Losses, benefits and experience refunds were $139.7 million for the three months ended September 30, 2003 compared to $95.5 million for the same period in 2002. The increase in losses, benefits and experience refunds is principally attributable to the increase in premiums earned. Loss experience on contracts in force developed as expected during the quarter. Losses, benefits and experience refunds for the nine months ended September 30, 2003 were $368.5 million compared to $229.9 million for the same period in 2002.

General and administrative expenses for the three months ended September 30, 2003 were $10.9 million

compared to $4.9 million for the same period in 2002. General and administrative expenses for the nine months ended September 30, 2003 were $29.9 million compared to $15.5 million for the same period in 2002. The growth in general and administrative expenses resulted principally from expenses associated with establishing the Company's direct insurance operations and expanding the Company's traditional reinsurance staff. General and administrative expenses for the nine months ended September 30, 2003 were 6.4 % of net premiums earned compared to 6.2 % of net premiums earned for the nine months ended September 30, 2002.

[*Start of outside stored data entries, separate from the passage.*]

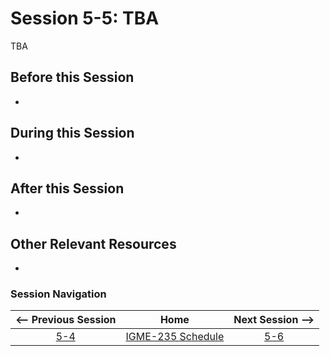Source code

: # Session 5-5: TBA

TBA

## Before this Session
- 

## During this Session
- 

## After this Session
- 

## Other Relevant Resources
- 

### Session Navigation

| <-- Previous Session |               Home                  | Next Session --> |
|:--------------------:|:-----------------------------------:|:----------------:|
|  [5-4](5-4.md)       | [IGME-235 Schedule](../schedule.md) |   [5-6](5-6.md)  |
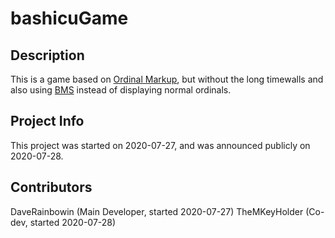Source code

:# bashicuGame
## Description
This is a game based on [Ordinal Markup](https://patcailmemer.github.io/Ordinal-Markup/), but without the long timewalls and also using [BMS](https://googology.wikia.org/wiki/Bashicu_matrix_system) instead of displaying normal ordinals.

## Project Info
This project was started on 2020-07-27, and was announced publicly on 2020-07-28.

## Contributors
DaveRainbowin (Main Developer, started 2020-07-27)
TheMKeyHolder (Co-dev, started 2020-07-28)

Shareholders' equity was $789.0 million at September 30, 2003. Shareholders' equity reflects the exchange on July 30, 2003 of non-voting common shares of Max Re Ltd. and warrants to acquire non-voting common shares of Max Re Ltd., (which were accounted for as minority interest) for common shares of the Company. Book value per share at September 30, 2003 was $17.46 per share, compared to $15.75 at December 31, 2002. Return on shareholders' equity for the trailing 12 month period was 12.2 %.

Max Re Capital Ltd., through its principal operating subsidiaries, Max Re Ltd., Max Insurance Europe Limited and Max Re Europe Limited, offers customized insurance and reinsurance solutions to property and casualty insurers, life and health insurers and large corporations.

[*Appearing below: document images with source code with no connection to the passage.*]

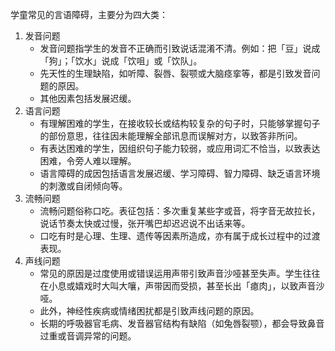 学童常见的言语障碍，主要分为四大类：

1. 发音问题
    - 发音问题指学生的发音不正确而引致说话混淆不清。例如：把「豆」说成「狗」；「饮水」说成「饮咀」或「饮队」。
    - 先天性的生理缺陷，如听障、裂唇、裂颚或大脑痉挛等，都是引致发音问题的原因。
    - 其他因素包括发展迟缓。
2. 语言问题
    - 有理解困难的学生，在接收较长或结构较复杂的句子时，只能够掌握句子的部份意思，往往因未能理解全部讯息而误解对方，以致答非所问。
    - 有表达困难的学生，因组织句子能力较弱，或应用词汇不恰当，以致表达困难，令旁人难以理解。
    - 语言障碍的成因包括语言发展迟缓、学习障碍、智力障碍、缺乏语言环境的刺激或自闭倾向等。
3. 流畅问题
    - 流畅问题俗称口吃。表征包括：多次重复某些字或音，将字音无故拉长，说话节奏太快或过慢，张开嘴巴却迟迟说不出话来等。
    - 口吃有时是心理、生理、遗传等因素所造成，亦有属于成长过程中的过渡表现。
4. 声线问题
    - 常见的原因是过度使用或错误运用声带引致声音沙哑甚至失声。学生往往在小息或嬉戏时大叫大嚷，声带因而受损，甚至长出「瘜肉」，以致声音沙哑。
    - 此外，神经性疾病或情绪困扰都是引致声线问题的原因。
    - 长期的呼吸器官毛病、发音器官结构有缺陷（如兔唇裂颚），都会导致鼻音过重或音调异常的问题。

The above remarks about future expectations, plans and prospects for the Company are forwardlooking statements for purposes of the safe harbor provisions of the Private Securities Litigation Reform Act of 1995. Such statements are subject to certain risks and uncertainties that could cause actual results to differ materially from those suggested by such statements. For further information regarding cautionary statements and factors affecting future operating results, please refer to the Company's most recent Annual Report on Form 10-K and other documents filed with the Securities and Exchange Commission. The Company undertakes no obligation to publicly update or revise any forward-looking statement whether as a result of new information, future developments or otherwise.